**Task statement:** The answer must consist of every line below containing "https".

(Dataset entries)

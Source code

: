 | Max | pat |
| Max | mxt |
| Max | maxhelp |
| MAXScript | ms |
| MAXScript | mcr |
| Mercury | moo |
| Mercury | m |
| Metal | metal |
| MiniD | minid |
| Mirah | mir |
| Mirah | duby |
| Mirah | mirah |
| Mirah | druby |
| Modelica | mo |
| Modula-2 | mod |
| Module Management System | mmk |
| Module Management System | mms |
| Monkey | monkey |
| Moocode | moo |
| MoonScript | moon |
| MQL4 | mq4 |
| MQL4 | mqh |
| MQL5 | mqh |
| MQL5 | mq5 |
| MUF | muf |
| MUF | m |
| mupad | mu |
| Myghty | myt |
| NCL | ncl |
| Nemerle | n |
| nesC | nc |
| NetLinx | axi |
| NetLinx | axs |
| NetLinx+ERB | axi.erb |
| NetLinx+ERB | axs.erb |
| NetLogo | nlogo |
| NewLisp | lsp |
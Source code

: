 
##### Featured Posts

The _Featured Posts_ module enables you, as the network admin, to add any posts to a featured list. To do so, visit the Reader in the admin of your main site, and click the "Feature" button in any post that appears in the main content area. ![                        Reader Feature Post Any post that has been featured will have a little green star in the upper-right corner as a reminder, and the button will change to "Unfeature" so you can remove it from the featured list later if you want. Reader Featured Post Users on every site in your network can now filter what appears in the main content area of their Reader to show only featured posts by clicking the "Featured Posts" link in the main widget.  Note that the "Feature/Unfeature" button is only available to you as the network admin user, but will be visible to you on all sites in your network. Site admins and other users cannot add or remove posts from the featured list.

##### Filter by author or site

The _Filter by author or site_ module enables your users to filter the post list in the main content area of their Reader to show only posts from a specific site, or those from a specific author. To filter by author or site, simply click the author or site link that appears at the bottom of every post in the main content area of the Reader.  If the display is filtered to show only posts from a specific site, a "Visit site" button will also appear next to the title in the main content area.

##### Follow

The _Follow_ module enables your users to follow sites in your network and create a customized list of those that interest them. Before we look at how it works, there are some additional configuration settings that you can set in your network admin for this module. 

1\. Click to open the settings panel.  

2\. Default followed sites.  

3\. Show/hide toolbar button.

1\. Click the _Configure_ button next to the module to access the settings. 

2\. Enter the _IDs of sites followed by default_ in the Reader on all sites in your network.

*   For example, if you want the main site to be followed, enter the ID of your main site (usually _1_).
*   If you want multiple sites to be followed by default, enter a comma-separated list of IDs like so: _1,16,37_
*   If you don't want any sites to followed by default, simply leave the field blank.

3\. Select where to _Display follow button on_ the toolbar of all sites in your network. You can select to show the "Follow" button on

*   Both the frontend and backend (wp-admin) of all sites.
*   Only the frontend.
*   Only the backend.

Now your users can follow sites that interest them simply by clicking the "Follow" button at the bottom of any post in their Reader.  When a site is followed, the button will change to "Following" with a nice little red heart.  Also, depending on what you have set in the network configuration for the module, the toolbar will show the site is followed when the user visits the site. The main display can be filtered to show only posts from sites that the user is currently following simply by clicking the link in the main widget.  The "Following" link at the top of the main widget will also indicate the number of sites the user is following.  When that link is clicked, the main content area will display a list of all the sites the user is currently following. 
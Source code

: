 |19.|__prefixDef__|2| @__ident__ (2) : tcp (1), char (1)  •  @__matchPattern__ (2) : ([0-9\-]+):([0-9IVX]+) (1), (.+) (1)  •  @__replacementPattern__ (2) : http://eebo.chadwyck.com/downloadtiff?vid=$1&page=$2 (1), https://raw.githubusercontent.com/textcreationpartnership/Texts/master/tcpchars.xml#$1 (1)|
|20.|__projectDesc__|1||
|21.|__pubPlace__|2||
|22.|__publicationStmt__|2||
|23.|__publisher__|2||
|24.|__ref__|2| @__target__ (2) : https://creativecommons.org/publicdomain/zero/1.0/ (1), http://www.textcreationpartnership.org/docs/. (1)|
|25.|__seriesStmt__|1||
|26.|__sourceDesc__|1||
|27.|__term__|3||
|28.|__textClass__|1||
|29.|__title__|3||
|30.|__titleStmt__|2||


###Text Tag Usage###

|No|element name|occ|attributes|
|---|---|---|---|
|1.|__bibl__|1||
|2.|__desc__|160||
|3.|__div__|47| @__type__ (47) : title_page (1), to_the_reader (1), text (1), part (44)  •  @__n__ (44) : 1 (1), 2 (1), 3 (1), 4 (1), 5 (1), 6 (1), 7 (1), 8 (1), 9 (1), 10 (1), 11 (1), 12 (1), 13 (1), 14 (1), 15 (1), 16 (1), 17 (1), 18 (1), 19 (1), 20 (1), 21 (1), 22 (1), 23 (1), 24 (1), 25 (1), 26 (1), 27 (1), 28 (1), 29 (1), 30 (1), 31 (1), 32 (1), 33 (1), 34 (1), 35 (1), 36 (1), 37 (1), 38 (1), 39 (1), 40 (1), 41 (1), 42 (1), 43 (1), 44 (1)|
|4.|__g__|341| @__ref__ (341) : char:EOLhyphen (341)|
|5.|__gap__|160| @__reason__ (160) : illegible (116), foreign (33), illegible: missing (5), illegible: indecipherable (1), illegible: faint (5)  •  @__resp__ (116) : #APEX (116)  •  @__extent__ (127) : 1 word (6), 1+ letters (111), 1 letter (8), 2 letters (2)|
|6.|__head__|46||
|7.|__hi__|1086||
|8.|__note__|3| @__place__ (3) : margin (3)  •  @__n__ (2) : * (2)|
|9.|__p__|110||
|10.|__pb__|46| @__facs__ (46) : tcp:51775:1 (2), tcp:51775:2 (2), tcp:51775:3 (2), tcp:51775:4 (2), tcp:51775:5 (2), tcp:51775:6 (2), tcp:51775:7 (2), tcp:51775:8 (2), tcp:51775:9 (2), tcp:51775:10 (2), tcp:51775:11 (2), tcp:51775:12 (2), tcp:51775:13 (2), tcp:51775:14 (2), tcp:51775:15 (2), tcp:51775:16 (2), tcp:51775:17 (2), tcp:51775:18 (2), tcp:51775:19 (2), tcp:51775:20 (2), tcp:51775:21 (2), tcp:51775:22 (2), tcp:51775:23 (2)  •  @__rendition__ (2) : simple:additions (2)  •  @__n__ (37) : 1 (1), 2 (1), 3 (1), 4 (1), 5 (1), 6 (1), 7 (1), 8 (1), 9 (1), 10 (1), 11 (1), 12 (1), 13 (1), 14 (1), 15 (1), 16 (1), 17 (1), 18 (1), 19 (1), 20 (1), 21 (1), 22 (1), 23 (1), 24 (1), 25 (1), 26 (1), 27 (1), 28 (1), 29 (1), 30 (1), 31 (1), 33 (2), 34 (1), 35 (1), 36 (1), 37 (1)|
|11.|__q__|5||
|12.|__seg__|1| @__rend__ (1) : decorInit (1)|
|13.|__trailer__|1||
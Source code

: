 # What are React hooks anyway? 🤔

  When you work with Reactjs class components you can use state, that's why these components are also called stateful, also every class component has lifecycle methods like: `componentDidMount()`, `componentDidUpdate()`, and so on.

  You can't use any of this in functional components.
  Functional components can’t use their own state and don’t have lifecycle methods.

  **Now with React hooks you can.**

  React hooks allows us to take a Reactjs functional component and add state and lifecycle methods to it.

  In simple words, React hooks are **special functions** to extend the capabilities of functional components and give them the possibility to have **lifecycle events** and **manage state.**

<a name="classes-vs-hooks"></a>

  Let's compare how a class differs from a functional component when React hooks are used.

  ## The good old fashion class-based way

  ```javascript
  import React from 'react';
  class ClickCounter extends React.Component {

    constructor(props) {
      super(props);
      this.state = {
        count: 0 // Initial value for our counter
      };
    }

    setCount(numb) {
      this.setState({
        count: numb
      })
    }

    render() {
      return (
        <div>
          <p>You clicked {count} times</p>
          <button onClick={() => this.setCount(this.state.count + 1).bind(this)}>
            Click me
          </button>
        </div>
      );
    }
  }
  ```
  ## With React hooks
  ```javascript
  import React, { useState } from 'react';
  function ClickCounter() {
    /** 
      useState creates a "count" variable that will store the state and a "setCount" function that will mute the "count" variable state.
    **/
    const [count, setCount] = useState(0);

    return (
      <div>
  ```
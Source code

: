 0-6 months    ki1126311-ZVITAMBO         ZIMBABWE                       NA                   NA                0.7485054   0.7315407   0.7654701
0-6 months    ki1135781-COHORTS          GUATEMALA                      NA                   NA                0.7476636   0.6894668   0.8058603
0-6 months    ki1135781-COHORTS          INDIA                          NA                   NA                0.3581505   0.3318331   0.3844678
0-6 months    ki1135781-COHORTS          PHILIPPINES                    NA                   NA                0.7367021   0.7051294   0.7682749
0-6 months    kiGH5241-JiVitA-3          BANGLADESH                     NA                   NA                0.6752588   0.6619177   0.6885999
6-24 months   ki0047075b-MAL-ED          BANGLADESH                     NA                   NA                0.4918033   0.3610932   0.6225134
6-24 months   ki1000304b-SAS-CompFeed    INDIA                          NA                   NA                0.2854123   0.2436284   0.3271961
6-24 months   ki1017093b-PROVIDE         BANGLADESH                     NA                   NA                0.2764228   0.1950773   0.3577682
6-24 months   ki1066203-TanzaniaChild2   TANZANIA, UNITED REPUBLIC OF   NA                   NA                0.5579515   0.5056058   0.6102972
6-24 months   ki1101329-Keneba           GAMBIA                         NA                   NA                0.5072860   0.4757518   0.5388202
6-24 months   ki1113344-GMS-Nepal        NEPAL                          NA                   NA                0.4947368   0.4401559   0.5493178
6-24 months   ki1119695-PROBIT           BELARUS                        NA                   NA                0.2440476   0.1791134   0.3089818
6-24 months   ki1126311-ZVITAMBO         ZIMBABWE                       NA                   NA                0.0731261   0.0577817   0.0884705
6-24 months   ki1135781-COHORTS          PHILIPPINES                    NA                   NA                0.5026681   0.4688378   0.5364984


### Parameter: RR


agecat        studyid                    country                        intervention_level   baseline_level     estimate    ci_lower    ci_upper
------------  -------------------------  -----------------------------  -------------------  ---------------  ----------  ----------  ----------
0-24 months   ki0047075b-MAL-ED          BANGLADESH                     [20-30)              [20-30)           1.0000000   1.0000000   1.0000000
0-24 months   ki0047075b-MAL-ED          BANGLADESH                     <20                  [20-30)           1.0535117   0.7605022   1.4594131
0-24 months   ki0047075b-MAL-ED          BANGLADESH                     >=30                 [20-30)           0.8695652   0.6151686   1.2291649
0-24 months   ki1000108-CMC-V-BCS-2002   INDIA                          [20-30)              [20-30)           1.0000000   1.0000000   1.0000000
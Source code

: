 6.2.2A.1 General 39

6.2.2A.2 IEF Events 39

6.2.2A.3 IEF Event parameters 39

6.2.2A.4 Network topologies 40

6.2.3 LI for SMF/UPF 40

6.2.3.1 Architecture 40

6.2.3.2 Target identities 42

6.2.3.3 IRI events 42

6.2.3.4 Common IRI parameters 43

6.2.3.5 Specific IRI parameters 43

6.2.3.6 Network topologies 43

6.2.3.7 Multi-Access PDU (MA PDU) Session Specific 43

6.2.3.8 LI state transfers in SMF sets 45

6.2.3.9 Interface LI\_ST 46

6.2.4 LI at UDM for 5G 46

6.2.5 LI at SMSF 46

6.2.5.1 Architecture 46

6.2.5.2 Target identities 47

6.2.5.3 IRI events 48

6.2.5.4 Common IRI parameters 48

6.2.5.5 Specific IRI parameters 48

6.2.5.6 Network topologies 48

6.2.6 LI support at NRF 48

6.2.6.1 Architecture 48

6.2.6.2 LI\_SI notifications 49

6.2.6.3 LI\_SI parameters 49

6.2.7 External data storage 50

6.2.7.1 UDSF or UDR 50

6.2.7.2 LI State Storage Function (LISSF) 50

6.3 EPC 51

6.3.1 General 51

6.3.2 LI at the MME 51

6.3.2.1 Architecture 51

**Finished exercise:**
: |19.|__prefixDef__|2| @__ident__ (2) : tcp (1), char (1)  •  @__matchPattern__ (2) : ([0-9\-]+):([0-9IVX]+) (1), (.+) (1)  •  @__replacementPattern__ (2) : http://eebo.chadwyck.com/downloadtiff?vid=$1&page=$2 (1), https://raw.githubusercontent.com/textcreationpartnership/Texts/master/tcpchars.xml#$1 (1)|
|24.|__ref__|2| @__target__ (2) : https://creativecommons.org/publicdomain/zero/1.0/ (1), http://www.textcreationpartnership.org/docs/. (1)|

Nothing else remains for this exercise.